De todas formas, vamos todos juntos.

Los ojos de Wang Haoran se iluminaron de inmediato, e interrumpió diciendo:
—Solo decidme la hora y reservaré primera clase; es más cómodo.

Al oír esto, Qin Feng casi se rio a carcajadas.

Todavía es joven, solo sabe usar el dinero para fanfarronear; así no se conquista a una chica~
—No hace falta, gracias.

Mañana iré con Yuanyuan, tú vuelve por tu cuenta.

Como era de esperar, Liu Yan’Er frunció el ceño y su tono se volvió frío.

¡Sus palabras no le dejaron escapatoria!

Estaba claro que este Wang Haoran no entendía su situación y seguía presumiendo en vano.

—Yan’Er, no es seguro ni conveniente que dos chicas viajéis solas, ¡yo podría estar ahí para cuidaros!

Wang Haoran se puso nervioso de repente y dijo a toda prisa.

—No hace falta, el Hermano Feng nos acompañará, todo irá bien.

Esta vez, Liu Yan’Er fue aún más decidida e, inmediatamente, alargó la mano y se cogió del brazo de Qin Feng.

¡Vaya!

Esto era un bombazo.

A Qin Feng lo pilló por sorpresa y el rostro de Wang Haoran se ensombreció al instante.

¿Acaso no era lo bastante obvio?

Se giró para mirar a Liu Yan’Er y vio un ligero rubor que teñía su adorable rostro; era demasiado tímida para mirarlo a los ojos.

La suave mano que lo sujetaba por el brazo también estaba un poco rígida, denotando su falta de experiencia.

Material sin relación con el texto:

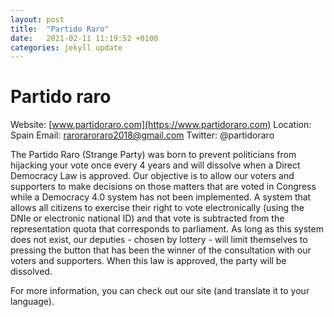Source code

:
```yaml
---
layout: post
title:  "Partido Raro"
date:   2021-02-11 11:19:52 +0100
categories: jekyll update
---
```


# Partido raro

Website:    [www.partidoraro.com](https://www.partidoraro.com)
Location:   Spain
Email:      raroraroraro2018@gmail.com
Twitter:    @partidoraro


The Partido Raro (Strange Party) was born to prevent politicians from hijacking your vote once every 4 years and will dissolve when a Direct Democracy Law is approved. Our objective is to allow our voters and supporters to make decisions on those matters that are voted in Congress while a Democracy 4.0 system has not been implemented. A system that allows all citizens to exercise their right to vote electronically (using the DNIe or electronic national ID) and that vote is subtracted from the representation quota that corresponds to parliament. As long as this system does not exist, our deputies - chosen by lottery - will limit themselves to pressing the button that has been the winner of the consultation with our voters and supporters. When this law is approved, the party will be dissolved.

For more information, you can check out our site (and translate it to your language).

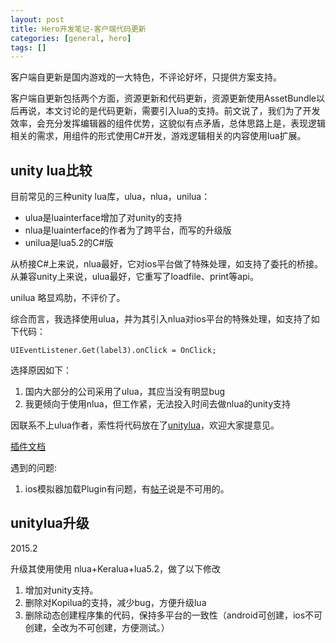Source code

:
 ```yaml
---
layout: post
title: Hero开发笔记-客户端代码更新
categories: [general, hero]
tags: []
---
```


客户端自更新是国内游戏的一大特色，不评论好坏，只提供方案支持。

客户端自更新包括两个方面，资源更新和代码更新，资源更新使用AssetBundle以后再说，本文讨论的是代码更新，需要引入lua的支持。前文说了，我们为了开发效率，会充分发挥编辑器的组件优势，这貌似有点矛盾，总体思路上是，表现逻辑相关的需求，用组件的形式使用C#开发，游戏逻辑相关的内容使用lua扩展。

## unity lua比较 ##
目前常见的三种unity lua库，ulua，nlua，unilua：

- ulua是luainterface增加了对unity的支持
- nlua是luainterface的作者为了跨平台，而写的升级版
- unilua是lua5.2的C#版

从桥接C#上来说，nlua最好，它对ios平台做了特殊处理，如支持了委托的桥接。
从兼容unity上来说，ulua最好，它重写了loadfile、print等api。

unilua 略显鸡肋，不评价了。

综合而言，我选择使用ulua，并为其引入nlua对ios平台的特殊处理，如支持了如下代码：

    UIEventListener.Get(label3).onClick = OnClick;

选择原因如下：

1. 国内大部分的公司采用了ulua，其应当没有明显bug
1. 我更倾向于使用nlua，但工作紧，无法投入时间去做nlua的unity支持


因联系不上ulua作者，索性将代码放在了[unitylua](https://github.com/dpull/unitylua)，欢迎大家提意见。

[插件文档](http://docs.unity3d.com/Manual/Plugins.html)

遇到的问题:

1. ios模拟器加载Plugin有问题，有[帖子](http://answers.unity3d.com/questions/249567/entrypointnotfoundexception-with-ios-plug-ins.html)说是不可用的。

## unitylua升级 ##
2015.2

升级其使用使用 nlua+Keralua+lua5.2，做了以下修改

1. 增加对unity支持。
1. 删除对Kopilua的支持，减少bug，方便升级lua
1. 删除动态创建程序集的代码，保持多平台的一致性（android可创建，ios不可创建，全改为不可创建，方便测试。）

Una sonrisa inexplicable se dibujó en los labios de Qin Feng, que cogió la mano de Liu Yan’Er y la levantó un poco.

¡Ahora sí que estaba bien puesta!

¡Hay que fingir como es debido!

¡Hay que ser profesional!

Liu Yan’Er también se quedó atónita, sonrojada y mirándolo fijamente, con sus grandes ojos llenos de sorpresa.

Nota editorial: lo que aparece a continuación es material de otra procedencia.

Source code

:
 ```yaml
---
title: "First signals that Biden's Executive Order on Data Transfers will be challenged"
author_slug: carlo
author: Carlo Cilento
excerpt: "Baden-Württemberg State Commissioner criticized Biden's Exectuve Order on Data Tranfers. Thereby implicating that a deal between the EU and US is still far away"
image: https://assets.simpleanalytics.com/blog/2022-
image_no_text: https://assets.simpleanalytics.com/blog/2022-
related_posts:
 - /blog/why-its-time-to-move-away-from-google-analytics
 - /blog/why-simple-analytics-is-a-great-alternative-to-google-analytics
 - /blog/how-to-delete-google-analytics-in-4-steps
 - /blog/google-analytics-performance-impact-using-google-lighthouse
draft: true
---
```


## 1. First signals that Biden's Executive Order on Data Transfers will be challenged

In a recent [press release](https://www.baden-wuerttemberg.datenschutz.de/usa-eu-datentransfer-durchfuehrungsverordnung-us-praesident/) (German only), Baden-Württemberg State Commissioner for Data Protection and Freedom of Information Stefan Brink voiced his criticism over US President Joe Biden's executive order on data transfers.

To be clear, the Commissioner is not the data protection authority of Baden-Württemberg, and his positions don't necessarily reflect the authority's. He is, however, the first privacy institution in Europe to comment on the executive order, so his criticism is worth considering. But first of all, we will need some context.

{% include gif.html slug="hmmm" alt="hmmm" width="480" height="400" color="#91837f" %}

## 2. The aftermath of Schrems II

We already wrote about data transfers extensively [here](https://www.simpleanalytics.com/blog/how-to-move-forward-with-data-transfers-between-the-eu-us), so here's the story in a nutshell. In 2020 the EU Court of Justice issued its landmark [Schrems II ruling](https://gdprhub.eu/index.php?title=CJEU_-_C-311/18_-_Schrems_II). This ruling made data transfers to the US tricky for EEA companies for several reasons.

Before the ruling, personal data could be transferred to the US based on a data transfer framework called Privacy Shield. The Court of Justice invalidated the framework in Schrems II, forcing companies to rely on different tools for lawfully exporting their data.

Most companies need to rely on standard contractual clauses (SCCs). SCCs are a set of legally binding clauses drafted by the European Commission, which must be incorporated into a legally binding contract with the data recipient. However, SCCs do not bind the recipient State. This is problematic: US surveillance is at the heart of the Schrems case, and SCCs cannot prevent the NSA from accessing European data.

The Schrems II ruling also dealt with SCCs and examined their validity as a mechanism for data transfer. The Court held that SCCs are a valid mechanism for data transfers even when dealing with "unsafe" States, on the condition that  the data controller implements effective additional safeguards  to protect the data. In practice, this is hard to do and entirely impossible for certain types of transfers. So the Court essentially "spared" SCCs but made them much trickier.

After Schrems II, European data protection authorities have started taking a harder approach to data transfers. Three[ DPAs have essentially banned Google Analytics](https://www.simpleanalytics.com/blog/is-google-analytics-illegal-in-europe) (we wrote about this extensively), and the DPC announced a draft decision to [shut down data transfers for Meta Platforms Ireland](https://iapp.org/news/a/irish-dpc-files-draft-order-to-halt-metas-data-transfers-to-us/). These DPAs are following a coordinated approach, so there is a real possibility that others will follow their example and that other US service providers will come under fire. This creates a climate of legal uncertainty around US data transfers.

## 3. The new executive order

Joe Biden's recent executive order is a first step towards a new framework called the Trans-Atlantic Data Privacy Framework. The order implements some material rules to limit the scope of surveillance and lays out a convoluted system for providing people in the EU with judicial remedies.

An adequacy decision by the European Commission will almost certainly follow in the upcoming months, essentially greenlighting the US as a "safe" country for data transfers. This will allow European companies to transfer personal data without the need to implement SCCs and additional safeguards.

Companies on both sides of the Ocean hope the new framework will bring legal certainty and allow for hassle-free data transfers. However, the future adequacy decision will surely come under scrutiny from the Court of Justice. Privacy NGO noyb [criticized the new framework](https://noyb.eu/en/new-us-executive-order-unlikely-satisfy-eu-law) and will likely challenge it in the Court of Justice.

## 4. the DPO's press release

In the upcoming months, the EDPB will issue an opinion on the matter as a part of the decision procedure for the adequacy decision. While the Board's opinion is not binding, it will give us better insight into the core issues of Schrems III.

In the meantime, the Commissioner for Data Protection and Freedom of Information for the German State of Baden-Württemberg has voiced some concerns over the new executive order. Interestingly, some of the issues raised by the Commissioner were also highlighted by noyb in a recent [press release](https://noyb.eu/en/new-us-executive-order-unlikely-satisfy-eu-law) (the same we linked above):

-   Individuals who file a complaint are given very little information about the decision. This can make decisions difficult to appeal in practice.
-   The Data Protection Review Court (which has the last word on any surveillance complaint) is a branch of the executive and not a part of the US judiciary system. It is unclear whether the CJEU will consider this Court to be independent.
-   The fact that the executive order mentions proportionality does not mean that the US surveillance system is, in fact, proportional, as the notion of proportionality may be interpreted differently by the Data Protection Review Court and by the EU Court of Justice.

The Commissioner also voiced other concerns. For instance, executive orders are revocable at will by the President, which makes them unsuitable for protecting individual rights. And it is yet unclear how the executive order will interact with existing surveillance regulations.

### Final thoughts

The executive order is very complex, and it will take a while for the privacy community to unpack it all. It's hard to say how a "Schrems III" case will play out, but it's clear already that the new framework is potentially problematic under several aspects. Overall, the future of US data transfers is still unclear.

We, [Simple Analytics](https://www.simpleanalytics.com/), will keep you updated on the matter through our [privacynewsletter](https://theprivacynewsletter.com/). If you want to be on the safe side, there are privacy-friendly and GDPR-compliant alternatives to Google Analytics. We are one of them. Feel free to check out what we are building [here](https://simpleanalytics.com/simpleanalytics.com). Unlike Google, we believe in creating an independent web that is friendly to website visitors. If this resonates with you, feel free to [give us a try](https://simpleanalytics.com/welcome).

—Esto no es como cenar en casa, agárrate bien, no pasa nada.

Qin Feng dijo esta frase inexplicable, y los tres que tenía delante estallaron en un instante.

Una estaba emocionada, la otra loca por el cotilleo y el último ardía de rabia en su sitio.

—Abre la boca.

Con toda naturalidad, Qin Feng cogió el tenedor de ella, pinchó un trozo de ternera de su propio plato y se lo acercó a la boca a Liu Yan’Er, sonriendo levemente.

Liu Yan’Er se quedó paralizada, abrió la boca por puro instinto y, al instante, un intenso aroma a carne le inundó el paladar.

—Mañana os reservaré los billetes y me aseguraré de que os atiendan durante todo el viaje.

Dijo, y siguió comiendo.

Acababa de consultar el estado del Fondo Médico Qin que poseía y, dentro del sistema sanitario nacional, su capital era suficiente para situarlo entre los tres primeros.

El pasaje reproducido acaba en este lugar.